Eliminating Human Notions in Fa-Rectification Cultivation

PureInsight | December 22, 2003

[PureInsight.org] Ever since childhood, my life's journey has been different than others who were of the same age. I lived with my grandparents because my parents were often out of town for long periods of time. My grandpa was an old intellectual who was very much a Confucian. At an early age, I started to read, and received very traditional Confucian education. I learned many traditional principles, which were deeply impressed into my mind.

Because I started reading at a very early age, or to put it another way, because of Teacher's arrangements, I probably have read about ten thousands books. Mostly out of curiosity, I have read all kinds of books, and when I was young I could almost recite many books such as "One Hundred Thousand Whys." After I went to college I read even more, to the point of even reading almost all of the books in nearby bookstores. My reading has included some English books, and I have watched about a thousand movies. Even though I had not directly experienced many things in the world, I have indirect understandings of many things through reading.

Such experiences may be for Fa-rectification, and have made me a person that is accustomed to thinking with rationality. Frankly speaking, I was one of those so-called "smart and capable persons" in ordinary people's society. Human history often repeats itself. People in different dynasties and different eras almost always seem to have the same thoughts and judgments. When encountering similar situations, many solutions and mentalities can be found in almost the same instances in history. Thus, in my news coverage assignments, I had many insights into what was really going on, and was not trapped by surface appearances.
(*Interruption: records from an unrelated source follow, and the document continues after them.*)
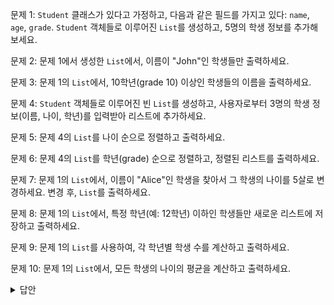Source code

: 문제 1:
`Student` 클래스가 있다고 가정하고, 다음과 같은 필드를 가지고 있다: `name`, `age`, `grade`. `Student` 객체들로 이루어진 `List`를 생성하고, 5명의 학생 정보를 추가해보세요.

문제 2:
문제 1에서 생성한 `List`에서, 이름이 "John"인 학생들만 출력하세요.

문제 3:
문제 1의 `List`에서, 10학년(grade 10) 이상인 학생들의 이름을 출력하세요.

문제 4:
`Student` 객체들로 이루어진 빈 `List`를 생성하고, 사용자로부터 3명의 학생 정보(이름, 나이, 학년)를 입력받아 리스트에 추가하세요.

문제 5:
문제 4의 `List`를 나이 순으로 정렬하고 출력하세요.

문제 6:
문제 4의 `List`를 학년(grade) 순으로 정렬하고, 정렬된 리스트를 출력하세요.

문제 7:
문제 1의 `List`에서, 이름이 "Alice"인 학생을 찾아서 그 학생의 나이를 5살로 변경하세요. 변경 후, `List`를 출력하세요.

문제 8:
문제 1의 `List`에서, 특정 학년(예: 12학년) 이하인 학생들만 새로운 리스트에 저장하고 출력하세요.

문제 9:
문제 1의 `List`를 사용하여, 각 학년별 학생 수를 계산하고 출력하세요.

문제 10:
문제 1의 `List`에서, 모든 학생의 나이의 평균을 계산하고 출력하세요.

<details>
  <summary>답안</summary>

문제 1 답안:
```java
List<Student> students = new ArrayList<>();
students.add(new Student("John", 15, 10));
students.add(new Student("Alice", 14, 9));
students.add(new Student("Bob", 16, 11));
students.add(new Student("Eve", 13, 8));
students.add(new Student("Carol", 15, 10));
```

문제 2 답안:
```java
for (Student student : students) {
    if ("John".equals(student.getName())) {
        System.out.println(student);
    }
}
```

문제 3 답안:
```java
for (Student student : students) {
    if (student.getGrade() >= 10) {
        System.out.println(student.getName());
    }
}
```

문제 4 답안:
```java
List<Student> students = new ArrayList<>();
Scanner scanner = new Scanner(System.in);
for (int i = 0; i < 3; i++) {
    System.out.print("Enter name: ");
    String name = scanner.nextLine();
    System.out.print("Enter age: ");
    int age = scanner.nextInt();
    System.out.print("Enter grade: ");
    int grade = scanner.nextInt();
    scanner.nextLine(); // consume newline left-over
    students.add(new Student(name, age, grade));
}
```

문제 5 답안:
```java


Collections.sort(students, Comparator.comparingInt(Student::getAge));
System.out.println(students);
```

문제 6 답안:
```java
Collections.sort(students, Comparator.comparingInt(Student::getGrade));
System.out.println(students);
```

문제 7 답안:
```java
for (Student student : students) {
    if ("Alice".equals(student.getName())) {
        student.setAge(5);
    }
}
System.out.println(students);
```

문제 8 답안:
```java
List<Student> filteredStudents = new ArrayList<>();
for (Student student : students) {
    if (student.getGrade() <= 12) {
        filteredStudents.add(student);
    }
}
System.out.println(filteredStudents);
```

문제 9 답안:
```java
Map<Integer, Integer> gradeCount = new HashMap<>();
for (Student student : students) {
    gradeCount.put(student.getGrade(), gradeCount.getOrDefault(student.getGrade(), 0) + 1);
}
System.out.println(gradeCount);
```

문제 10 답안:
```java
int totalAge = 0;
for (Student student : students) {
    totalAge += student.getAge();
}
double averageAge = (double) totalAge / students.size();
System.out.println("Average age: " + averageAge);
```
</details>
However, it also created a problem. Master said:


I once talked about what a good person is and what a bad person is. It is not that one who appears to have committed a bad deed is a bad person and one who has done something good is a good person. Some people's minds are full of bad thoughts—it is just that they have not shown them or have slyly concealed them relatively well; yet these are truly bad people. Some people, on the other hand, are not bad to begin with but occasionally commit wrong deeds; these people are not necessarily bad people. Then how should we understand good people and bad people?

A person is like a container, and he is whatever he contains. All of what a person sees with the eyes and hears with the ears are: violence, lust, power struggles in literary works, struggles for profit in the practical world, money worship, other manifestations of demon-nature, and so on. With his head filled with these, this kind of person is truly a bad person, no matter what he appears to be.

(From "Melt Into the Fa" in Essentials for Further Advancement)

From all the books I have read over my lifetime, such thinking or so-called intelligence and plots that people had formed through history also have gotten into my mind. Before I obtained the Fa, I found the traditional values of society often make people suffer losses. Thus, I often used tactics or plots to change my behavior intentionally, and I was even very proud of that. My attitude was arrogant about my talent and I was cynical. Plus, I was trying to be cool and different with special thoughts and behaviors. I was seeking satisfaction of my desires and anaesthetizing myself with everyday people's enjoyment. Thinking back, without Teacher's Compassionate Salvation, I really don't know where my journey would have deviated to.

After obtaining Dafa, those old attitudes were still haunting me. Although those attitudes helped me with resisting the evil when I was in China, it was just because I always regarded the media and propaganda in China as "lackeys and garbage" from the Communist Party. And the tactics they used to slander Dafa are really very low, and have many faults once analyzed with rationality according to Fa. Thus, all the rumors really didn't have any effect on me. However, in United Sates, my old attitudes that I use to think good now appear to be irresponsible in Dafa work. I would be very enthusiastic in things I am interested in or I think can reflect my capabilities. I would not treat some seemingly ordinary things seriously. As a result, I was rejected from a translation team.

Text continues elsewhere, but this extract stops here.